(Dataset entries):

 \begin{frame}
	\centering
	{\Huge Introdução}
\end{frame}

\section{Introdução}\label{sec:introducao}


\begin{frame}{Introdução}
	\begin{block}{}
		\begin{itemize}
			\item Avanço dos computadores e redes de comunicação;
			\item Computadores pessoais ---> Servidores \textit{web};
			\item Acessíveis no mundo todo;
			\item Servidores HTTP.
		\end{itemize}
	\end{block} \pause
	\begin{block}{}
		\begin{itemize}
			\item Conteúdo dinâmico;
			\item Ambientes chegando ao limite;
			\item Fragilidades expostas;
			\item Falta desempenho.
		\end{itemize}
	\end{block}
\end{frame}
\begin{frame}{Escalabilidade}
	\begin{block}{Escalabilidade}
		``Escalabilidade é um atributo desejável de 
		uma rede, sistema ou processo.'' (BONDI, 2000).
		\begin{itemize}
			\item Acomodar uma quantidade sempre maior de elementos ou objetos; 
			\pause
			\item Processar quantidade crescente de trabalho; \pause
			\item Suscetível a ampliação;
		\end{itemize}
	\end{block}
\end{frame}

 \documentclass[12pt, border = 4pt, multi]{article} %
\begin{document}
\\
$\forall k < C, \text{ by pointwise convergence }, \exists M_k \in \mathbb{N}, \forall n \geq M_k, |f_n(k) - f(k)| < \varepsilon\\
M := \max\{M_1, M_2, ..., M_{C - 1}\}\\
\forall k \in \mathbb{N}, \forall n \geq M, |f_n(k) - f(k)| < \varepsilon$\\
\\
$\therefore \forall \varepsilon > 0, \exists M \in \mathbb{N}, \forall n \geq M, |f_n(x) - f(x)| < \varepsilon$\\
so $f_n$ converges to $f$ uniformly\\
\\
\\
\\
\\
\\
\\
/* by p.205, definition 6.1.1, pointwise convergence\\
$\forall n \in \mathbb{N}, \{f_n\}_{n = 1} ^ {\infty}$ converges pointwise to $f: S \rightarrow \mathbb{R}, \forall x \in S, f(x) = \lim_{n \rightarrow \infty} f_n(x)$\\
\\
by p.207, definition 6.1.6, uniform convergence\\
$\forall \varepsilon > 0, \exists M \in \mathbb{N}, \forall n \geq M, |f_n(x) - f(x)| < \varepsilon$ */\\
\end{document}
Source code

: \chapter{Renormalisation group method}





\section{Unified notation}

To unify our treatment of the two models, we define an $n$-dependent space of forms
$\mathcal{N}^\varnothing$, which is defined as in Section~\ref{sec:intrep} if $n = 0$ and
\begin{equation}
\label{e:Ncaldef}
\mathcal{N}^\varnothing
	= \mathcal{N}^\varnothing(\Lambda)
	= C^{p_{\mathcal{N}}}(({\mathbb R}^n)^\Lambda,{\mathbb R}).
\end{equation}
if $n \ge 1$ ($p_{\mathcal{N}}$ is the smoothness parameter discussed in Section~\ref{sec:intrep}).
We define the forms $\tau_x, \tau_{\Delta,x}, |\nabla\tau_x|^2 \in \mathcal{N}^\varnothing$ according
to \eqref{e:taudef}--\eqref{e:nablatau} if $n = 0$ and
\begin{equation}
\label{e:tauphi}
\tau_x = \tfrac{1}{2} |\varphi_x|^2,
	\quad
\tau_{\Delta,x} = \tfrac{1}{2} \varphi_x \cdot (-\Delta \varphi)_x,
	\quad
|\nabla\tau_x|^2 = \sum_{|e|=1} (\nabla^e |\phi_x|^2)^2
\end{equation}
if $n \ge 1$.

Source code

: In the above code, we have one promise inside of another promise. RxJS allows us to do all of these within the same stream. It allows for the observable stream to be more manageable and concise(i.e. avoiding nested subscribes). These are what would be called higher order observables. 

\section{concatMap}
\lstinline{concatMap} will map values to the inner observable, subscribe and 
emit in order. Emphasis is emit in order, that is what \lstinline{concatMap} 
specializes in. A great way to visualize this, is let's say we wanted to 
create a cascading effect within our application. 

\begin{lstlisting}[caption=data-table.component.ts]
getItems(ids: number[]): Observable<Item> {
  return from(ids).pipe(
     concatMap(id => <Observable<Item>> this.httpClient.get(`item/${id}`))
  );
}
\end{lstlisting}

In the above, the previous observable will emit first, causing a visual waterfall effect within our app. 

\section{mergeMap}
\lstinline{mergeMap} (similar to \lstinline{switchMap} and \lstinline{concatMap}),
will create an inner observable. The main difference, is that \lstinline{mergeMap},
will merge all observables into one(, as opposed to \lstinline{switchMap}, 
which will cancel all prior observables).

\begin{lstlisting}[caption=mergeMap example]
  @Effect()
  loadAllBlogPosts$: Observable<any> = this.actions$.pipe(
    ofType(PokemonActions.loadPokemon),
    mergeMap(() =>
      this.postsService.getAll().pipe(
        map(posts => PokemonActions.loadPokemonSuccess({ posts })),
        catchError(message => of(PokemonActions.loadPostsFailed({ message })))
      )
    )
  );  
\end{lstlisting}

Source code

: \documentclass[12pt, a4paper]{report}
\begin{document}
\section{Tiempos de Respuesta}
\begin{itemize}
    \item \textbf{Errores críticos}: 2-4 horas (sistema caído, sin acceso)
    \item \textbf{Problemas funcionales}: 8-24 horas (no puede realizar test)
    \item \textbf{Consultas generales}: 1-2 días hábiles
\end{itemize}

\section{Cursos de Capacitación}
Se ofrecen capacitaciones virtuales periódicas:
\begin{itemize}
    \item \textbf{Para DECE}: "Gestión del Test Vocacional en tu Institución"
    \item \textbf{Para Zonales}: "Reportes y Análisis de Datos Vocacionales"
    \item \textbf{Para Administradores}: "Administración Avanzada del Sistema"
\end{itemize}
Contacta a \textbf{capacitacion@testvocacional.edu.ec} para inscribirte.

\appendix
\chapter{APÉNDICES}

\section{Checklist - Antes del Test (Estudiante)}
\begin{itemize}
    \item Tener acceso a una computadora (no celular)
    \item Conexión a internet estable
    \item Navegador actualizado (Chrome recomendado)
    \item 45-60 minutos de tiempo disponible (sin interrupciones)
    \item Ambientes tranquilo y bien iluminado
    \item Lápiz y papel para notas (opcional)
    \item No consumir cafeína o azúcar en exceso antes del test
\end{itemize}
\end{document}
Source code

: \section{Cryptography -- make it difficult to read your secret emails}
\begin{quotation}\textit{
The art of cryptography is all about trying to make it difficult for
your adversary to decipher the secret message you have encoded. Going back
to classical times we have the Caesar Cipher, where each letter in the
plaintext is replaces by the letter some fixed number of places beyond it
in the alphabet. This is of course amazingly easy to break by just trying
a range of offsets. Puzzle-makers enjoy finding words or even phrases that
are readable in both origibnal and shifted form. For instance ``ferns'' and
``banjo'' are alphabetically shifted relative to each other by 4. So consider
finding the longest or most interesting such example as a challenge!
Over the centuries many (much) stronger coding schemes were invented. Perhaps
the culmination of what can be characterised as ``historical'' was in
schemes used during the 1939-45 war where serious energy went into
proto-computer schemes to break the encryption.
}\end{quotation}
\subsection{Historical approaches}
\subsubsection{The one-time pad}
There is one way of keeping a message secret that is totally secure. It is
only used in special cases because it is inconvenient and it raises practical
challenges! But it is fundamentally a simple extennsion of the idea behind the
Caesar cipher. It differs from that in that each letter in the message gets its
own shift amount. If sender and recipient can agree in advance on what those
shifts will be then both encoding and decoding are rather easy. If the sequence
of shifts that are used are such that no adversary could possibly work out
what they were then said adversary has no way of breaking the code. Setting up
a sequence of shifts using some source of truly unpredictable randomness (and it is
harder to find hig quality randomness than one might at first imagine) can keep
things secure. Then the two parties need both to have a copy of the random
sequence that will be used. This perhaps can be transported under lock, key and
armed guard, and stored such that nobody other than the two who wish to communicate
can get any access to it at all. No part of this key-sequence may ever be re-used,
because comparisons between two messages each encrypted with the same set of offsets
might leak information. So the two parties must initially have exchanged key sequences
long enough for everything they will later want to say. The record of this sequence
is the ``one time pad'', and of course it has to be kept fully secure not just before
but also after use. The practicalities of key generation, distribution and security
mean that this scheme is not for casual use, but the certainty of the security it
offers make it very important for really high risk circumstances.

(Goal of the exercise):
Each line in the data that holds the word "difficult" must be copied.

(Response to the task):
: \section{Cryptography -- make it difficult to read your secret emails}
The art of cryptography is all about trying to make it difficult for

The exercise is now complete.